Edward, who had just entered the kitchen, turned paler than he usually was and swiftly exited.
xXxXx
"You're not doing yourself a favour by not having sex. You're like some amazingly delicious fruit, and you're letting yourself ripen until you fall, bloated, to the ground. Do you want that? Because you can't enjoy a fruit that's all fat and gross and squashed on the ground." Carlisle sighed because yes, they were starting this again. He had gotten so comfortable with his head in Charlie's lap, lying on the couch, and then the man had had to open his stupid mouth.

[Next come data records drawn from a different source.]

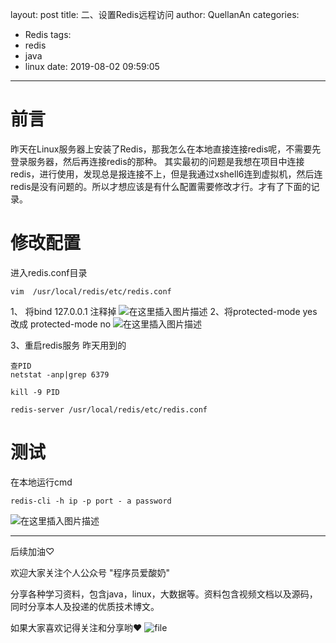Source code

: ﻿layout: post
title: 二、设置Redis远程访问
author: QuellanAn
categories: 
  - Redis
tags:
  - redis
  - java
  - linux
date: 2019-08-02 09:59:05
---

# 前言
昨天在Linux服务器上安装了Redis，那我怎么在本地直接连接redis呢，不需要先登录服务器，然后再连接redis的那种。
其实最初的问题是我想在项目中连接redis，进行使用，发现总是报连接不上，但是我通过xshell6连到虚拟机，然后连redis是没有问题的。所以才想应该是有什么配置需要修改才行。才有了下面的记录。

# 修改配置
进入redis.conf目录

```
vim  /usr/local/redis/etc/redis.conf
```
1、 将bind 127.0.0.1 注释掉
![在这里插入图片描述](https://img-blog.csdnimg.cn/20190802095042617.png?x-oss-process=image/watermark,type_ZmFuZ3poZW5naGVpdGk,shadow_10,text_aHR0cHM6Ly9ibG9nLmNzZG4ubmV0L3FxXzI3NzkwMDEx,size_16,color_FFFFFF,t_70)
2、将protected-mode yes  改成  protected-mode no
![在这里插入图片描述](https://img-blog.csdnimg.cn/20190802095147669.png?x-oss-process=image/watermark,type_ZmFuZ3poZW5naGVpdGk,shadow_10,text_aHR0cHM6Ly9ibG9nLmNzZG4ubmV0L3FxXzI3NzkwMDEx,size_16,color_FFFFFF,t_70)

3、重启redis服务
昨天用到的
```
查PID
netstat -anp|grep 6379

kill -9 PID

redis-server /usr/local/redis/etc/redis.conf
```

# 测试
在本地运行cmd

```
redis-cli -h ip -p port - a password
```
![在这里插入图片描述](https://img-blog.csdnimg.cn/20190802095721858.png)


---

后续加油♡

欢迎大家关注个人公众号 "程序员爱酸奶"

分享各种学习资料，包含java，linux，大数据等。资料包含视频文档以及源码，同时分享本人及投递的优质技术博文。

如果大家喜欢记得关注和分享哟❤
![file](https://img-blog.csdnimg.cn/2019091922115335.jpeg?x-oss-process=image/watermark,type_ZmFuZ3poZW5naGVpdGk,shadow_10,text_aHR0cHM6Ly9ibG9nLmNzZG4ubmV0L3FxXzI3NzkwMDEx,size_16,color_FFFFFF,t_70)






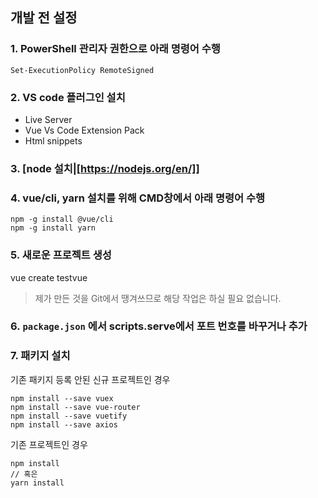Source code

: ## 개발 전 설정
### 1. PowerShell 관리자 권한으로 아래 명령어 수행
```
Set-ExecutionPolicy RemoteSigned
```
### 2. VS code 플러그인 설치
 * Live Server
 * Vue Vs Code Extension Pack
 * Html snippets

### 3. [node 설치|[https://nodejs.org/en/]]
### 4. vue/cli, yarn 설치를 위해 CMD창에서 아래 명령어 수행
```
npm -g install @vue/cli
npm -g install yarn
```
### 5. 새로운 프로젝트 생성

vue create testvue
> 제가 만든 것을 Git에서 땡겨쓰므로 해당 작업은 하실 필요 없습니다.

### 6. `package.json` 에서 scripts.serve에서 포트 번호를 바꾸거나 추가
### 7. 패키지 설치
기존 패키지 등록 안된 신규 프로젝트인 경우
```
npm install --save vuex
npm install --save vue-router
npm install --save vuetify
npm install --save axios
```
기존 프로젝트인 경우
```
npm install
// 혹은
yarn install
```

"You mean you can't. And I don't age, so it hardly matters." Carlisle wondered when Charlie had become so eloquent. It was, he guessed, purely thanks to the subject matter.
"It's the principle of the thing. Your body won't age, but your mind and your soul will. Face it, you're heading into over-ripe fruit territory."
"You're not, by comparing me to rotten fruit, endearing yourself to me at all."
"You're missing the-"
"At all," Carlisle reiterated.
"If you take a rose and distil its scent, make into a perfume, you can enjoy it that much longer and it will be that much more beautiful than if you let it waste and whither on the vine."
"Don't bring Shakespeare into this," Carlisle warned.
"I'll bring the Queen of England into this if I have to," Charlie assured him calmly.
Carlisle looked up at him, rolling onto his back.
"Who taught you to argue like this to get into bed with someone?"
"Not someone. You. And I was self-taught. Tell me, should I keep studying?"
Carlisle sat up now, legs tucked under him, and looked straight at Charlie. His hands, suddenly fidgety, rested on his thighs.
"No," he finally decided. "You pass."